SUPPLIED MATERIAL Block Start

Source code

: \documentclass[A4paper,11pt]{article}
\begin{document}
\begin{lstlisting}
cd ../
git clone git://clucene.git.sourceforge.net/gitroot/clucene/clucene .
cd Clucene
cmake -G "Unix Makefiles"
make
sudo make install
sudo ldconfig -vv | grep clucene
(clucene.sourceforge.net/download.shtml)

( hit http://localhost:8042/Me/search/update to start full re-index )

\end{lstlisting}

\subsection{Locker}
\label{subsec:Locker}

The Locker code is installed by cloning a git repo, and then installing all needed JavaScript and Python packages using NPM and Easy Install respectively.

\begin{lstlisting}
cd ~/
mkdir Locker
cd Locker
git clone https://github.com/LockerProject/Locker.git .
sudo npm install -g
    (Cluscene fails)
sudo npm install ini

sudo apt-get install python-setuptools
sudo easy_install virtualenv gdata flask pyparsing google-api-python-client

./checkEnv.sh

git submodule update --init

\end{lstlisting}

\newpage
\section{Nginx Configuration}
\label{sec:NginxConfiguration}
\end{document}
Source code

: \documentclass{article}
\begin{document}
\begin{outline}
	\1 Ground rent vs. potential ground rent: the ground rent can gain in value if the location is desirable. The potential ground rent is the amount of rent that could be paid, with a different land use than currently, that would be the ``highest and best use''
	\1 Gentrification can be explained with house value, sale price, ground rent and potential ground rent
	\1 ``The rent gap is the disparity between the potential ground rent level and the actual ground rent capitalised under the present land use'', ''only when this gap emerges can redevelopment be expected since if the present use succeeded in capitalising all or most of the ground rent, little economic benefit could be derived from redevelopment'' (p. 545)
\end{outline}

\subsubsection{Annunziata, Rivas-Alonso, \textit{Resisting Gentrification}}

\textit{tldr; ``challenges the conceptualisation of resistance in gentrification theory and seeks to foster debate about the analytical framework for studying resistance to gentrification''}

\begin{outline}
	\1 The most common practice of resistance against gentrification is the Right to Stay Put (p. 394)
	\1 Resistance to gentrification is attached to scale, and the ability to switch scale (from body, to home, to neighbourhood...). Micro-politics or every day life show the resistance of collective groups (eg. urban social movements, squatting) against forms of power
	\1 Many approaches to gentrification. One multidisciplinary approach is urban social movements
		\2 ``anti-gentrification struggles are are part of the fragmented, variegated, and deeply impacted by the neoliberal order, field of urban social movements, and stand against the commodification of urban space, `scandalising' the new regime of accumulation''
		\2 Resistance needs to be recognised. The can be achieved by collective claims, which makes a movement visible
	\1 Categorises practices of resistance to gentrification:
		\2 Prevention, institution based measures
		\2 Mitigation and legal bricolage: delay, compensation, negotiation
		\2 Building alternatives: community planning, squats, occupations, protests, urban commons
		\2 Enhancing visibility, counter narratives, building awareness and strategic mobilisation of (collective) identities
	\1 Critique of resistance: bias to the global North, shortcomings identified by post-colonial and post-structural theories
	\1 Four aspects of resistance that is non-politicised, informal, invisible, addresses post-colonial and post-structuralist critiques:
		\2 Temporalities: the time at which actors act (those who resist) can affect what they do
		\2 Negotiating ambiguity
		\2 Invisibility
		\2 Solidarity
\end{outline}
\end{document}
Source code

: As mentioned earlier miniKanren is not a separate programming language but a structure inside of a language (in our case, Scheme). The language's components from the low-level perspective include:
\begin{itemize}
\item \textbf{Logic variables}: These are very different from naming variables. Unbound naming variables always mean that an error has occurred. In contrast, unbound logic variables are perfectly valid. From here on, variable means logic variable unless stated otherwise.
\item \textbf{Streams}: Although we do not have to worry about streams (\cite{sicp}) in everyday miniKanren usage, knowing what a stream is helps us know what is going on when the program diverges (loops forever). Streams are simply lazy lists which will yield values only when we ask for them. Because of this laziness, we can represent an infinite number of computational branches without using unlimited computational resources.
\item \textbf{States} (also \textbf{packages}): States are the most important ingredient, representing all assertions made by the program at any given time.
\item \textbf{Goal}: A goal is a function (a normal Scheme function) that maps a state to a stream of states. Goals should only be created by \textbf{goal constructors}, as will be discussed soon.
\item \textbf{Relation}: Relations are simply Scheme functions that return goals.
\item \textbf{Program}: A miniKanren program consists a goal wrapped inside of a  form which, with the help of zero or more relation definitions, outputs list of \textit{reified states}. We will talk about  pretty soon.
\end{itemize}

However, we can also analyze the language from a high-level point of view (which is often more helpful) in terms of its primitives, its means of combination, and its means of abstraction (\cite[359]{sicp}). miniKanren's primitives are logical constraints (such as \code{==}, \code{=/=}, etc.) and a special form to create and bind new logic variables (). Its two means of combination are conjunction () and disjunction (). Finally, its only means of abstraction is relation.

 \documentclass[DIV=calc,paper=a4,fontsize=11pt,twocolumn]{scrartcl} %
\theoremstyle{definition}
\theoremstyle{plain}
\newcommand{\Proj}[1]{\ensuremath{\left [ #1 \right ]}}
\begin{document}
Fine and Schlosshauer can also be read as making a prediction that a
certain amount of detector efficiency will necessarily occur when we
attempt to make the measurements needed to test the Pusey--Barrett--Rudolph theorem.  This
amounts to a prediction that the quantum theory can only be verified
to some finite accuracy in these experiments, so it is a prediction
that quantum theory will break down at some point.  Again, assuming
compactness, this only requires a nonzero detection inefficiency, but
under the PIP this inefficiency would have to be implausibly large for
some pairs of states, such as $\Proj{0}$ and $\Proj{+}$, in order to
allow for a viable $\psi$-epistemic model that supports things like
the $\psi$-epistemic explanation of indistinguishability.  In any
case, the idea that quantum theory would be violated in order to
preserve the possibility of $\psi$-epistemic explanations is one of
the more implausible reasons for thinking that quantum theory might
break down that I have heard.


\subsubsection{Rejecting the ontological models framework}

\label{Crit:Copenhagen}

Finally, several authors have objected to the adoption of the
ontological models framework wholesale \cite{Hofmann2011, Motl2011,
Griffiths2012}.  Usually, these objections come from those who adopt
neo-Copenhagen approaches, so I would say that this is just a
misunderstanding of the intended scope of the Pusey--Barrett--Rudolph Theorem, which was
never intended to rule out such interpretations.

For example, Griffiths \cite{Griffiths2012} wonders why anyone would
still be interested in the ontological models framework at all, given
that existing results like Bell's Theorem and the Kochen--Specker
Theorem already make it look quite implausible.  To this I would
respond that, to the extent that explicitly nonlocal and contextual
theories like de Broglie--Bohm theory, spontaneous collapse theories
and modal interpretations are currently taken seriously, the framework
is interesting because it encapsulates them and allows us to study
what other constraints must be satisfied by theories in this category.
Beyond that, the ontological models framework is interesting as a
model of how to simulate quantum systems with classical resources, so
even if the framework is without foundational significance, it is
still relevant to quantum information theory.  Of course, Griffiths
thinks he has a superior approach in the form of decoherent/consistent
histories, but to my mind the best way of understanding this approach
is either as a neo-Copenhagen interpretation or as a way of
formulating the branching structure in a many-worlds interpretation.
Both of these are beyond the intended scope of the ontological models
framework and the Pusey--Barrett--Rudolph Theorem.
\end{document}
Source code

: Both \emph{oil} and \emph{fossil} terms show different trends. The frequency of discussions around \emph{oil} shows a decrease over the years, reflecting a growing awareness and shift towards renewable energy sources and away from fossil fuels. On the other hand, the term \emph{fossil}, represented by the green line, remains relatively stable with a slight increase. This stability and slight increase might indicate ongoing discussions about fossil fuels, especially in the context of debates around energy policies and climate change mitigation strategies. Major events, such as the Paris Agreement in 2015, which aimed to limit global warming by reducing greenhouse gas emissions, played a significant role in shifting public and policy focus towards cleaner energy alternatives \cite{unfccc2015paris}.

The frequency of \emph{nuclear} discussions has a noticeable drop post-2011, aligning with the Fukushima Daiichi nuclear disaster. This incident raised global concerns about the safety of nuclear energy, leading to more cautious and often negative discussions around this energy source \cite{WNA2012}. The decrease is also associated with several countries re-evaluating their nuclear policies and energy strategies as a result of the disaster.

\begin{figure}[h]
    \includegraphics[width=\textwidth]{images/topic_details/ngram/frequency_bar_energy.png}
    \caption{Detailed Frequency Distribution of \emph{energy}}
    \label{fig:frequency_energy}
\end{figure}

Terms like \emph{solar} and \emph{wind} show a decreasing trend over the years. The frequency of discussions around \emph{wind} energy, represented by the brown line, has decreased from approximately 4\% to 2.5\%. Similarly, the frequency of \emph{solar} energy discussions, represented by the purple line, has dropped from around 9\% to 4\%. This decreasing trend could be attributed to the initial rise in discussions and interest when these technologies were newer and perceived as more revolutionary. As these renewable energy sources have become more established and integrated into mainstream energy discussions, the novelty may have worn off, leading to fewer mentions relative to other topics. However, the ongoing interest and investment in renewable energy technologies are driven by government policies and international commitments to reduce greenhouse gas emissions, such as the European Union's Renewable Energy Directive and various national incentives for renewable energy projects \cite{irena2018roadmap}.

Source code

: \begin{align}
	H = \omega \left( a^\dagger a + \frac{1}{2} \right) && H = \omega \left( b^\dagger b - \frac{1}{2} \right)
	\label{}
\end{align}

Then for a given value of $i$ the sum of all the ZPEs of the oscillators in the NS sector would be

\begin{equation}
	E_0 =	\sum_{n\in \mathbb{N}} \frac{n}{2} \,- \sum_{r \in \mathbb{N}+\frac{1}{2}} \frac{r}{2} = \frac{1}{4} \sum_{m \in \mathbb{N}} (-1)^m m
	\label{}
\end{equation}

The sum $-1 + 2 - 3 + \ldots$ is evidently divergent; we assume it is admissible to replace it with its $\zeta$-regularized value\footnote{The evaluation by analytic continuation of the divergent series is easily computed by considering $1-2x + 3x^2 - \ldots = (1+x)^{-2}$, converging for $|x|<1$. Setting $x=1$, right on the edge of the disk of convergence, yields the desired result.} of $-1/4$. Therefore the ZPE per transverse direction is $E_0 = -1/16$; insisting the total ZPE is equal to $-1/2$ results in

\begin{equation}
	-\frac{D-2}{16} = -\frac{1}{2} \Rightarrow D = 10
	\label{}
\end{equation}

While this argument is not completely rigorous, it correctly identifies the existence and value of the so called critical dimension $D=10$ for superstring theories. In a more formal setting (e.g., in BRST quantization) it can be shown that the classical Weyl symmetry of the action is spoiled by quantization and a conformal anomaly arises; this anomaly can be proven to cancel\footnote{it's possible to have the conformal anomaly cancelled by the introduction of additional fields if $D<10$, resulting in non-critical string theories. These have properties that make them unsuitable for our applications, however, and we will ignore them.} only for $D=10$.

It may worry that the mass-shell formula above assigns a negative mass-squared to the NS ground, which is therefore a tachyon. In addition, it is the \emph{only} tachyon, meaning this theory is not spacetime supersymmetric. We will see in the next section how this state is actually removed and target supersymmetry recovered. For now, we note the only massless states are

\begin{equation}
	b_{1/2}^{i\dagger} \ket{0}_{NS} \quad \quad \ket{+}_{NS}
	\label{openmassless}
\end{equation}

SUPPLIED MATERIAL Block End

EXERCISE:
Output the lines above between the one holding "the more implausible" and the one holding "ontological models framework wholesale", inclusive, with nothing before or after them.

EXERCISE RESPONSE:
the more implausible reasons for thinking that quantum theory might
break down that I have heard.


\subsubsection{Rejecting the ontological models framework}

\label{Crit:Copenhagen}

Finally, several authors have objected to the adoption of the
ontological models framework wholesale \cite{Hofmann2011, Motl2011,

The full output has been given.